Images are to be skipped; everything else in the records must be repeated exactly.

***

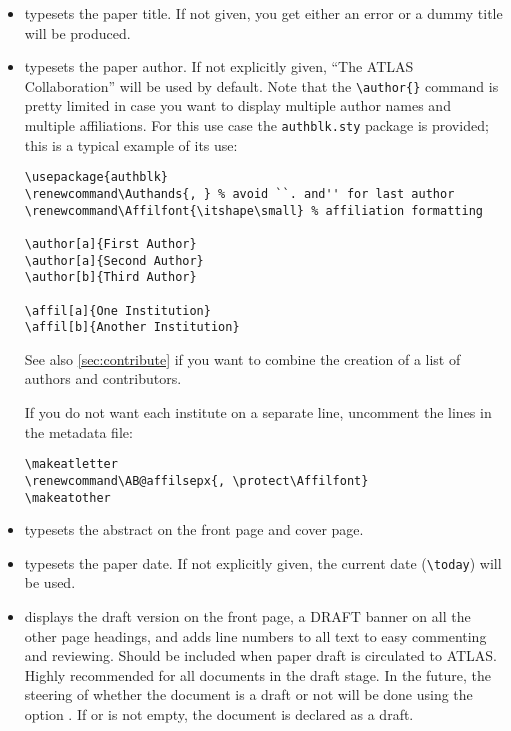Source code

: \begin{itemize}
  \item {} typesets the paper title. If not
    given, you get either an error or a dummy title will be produced.

  \item {} typesets the paper author. If not
    explicitly given, \enquote{The ATLAS Collaboration} will be used by
    default. Note that the \verb|\author{}| command is pretty limited
    in case you want to display multiple author names and multiple
    affiliations. For this use case the \verb|authblk.sty| package is
    provided; this is a typical example of its use:
    \begin{verbatim}
\usepackage{authblk}
\renewcommand\Authands{, } % avoid ``. and'' for last author
\renewcommand\Affilfont{\itshape\small} % affiliation formatting

\author[a]{First Author}
\author[a]{Second Author}
\author[b]{Third Author}

\affil[a]{One Institution}
\affil[b]{Another Institution}
    \end{verbatim}
    See also \cref{sec:contribute} if you want to combine the creation of a list of authors and contributors.

    If you do not want each institute on a separate line, uncomment the lines in the metadata file:
    \begin{verbatim}
\makeatletter
\renewcommand\AB@affilsepx{, \protect\Affilfont}
\makeatother
    \end{verbatim}


  \item {} typesets the
    abstract on the front page and cover page.

  \item {} typesets the paper date. If not
    explicitly given, the current date (\verb|\today|) will be used.

  \item {} displays the draft
    version on the front page, a DRAFT banner on all the other page
    headings, and adds line numbers to all text to easy commenting and
    reviewing.
    Should be included when paper draft is circulated to ATLAS.
    Highly recommended for all documents in the draft stage.
    In the future, the steering of whether the document is a draft or not will be done
    using the option .
     If  or  is not empty,
    the document is declared as a draft.


\end{itemize}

***

■ **Problem solution**:
Source code

: \begin{itemize}
  \item {} typesets the paper title. If not
    given, you get either an error or a dummy title will be produced.

  \item {} typesets the paper author. If not
    explicitly given, \enquote{The ATLAS Collaboration} will be used by
    default. Note that the \verb|\author{}| command is pretty limited
    in case you want to display multiple author names and multiple
    affiliations. For this use case the \verb|authblk.sty| package is
    provided; this is a typical example of its use:
    \begin{verbatim}
\usepackage{authblk}
\renewcommand\Authands{, } % avoid ``. and'' for last author
\renewcommand\Affilfont{\itshape\small} % affiliation formatting

\author[a]{First Author}
\author[a]{Second Author}
\author[b]{Third Author}

\affil[a]{One Institution}
\affil[b]{Another Institution}
    \end{verbatim}
    See also \cref{sec:contribute} if you want to combine the creation of a list of authors and contributors.

    If you do not want each institute on a separate line, uncomment the lines in the metadata file:
    \begin{verbatim}
\makeatletter
\renewcommand\AB@affilsepx{, \protect\Affilfont}
\makeatother
    \end{verbatim}


  \item {} typesets the
    abstract on the front page and cover page.

  \item {} typesets the paper date. If not
    explicitly given, the current date (\verb|\today|) will be used.

  \item {} displays the draft
    version on the front page, a DRAFT banner on all the other page
    headings, and adds line numbers to all text to easy commenting and
    reviewing.
    Should be included when paper draft is circulated to ATLAS.
    Highly recommended for all documents in the draft stage.
    In the future, the steering of whether the document is a draft or not will be done
    using the option .
     If  or  is not empty,
    the document is declared as a draft.


\end{itemize}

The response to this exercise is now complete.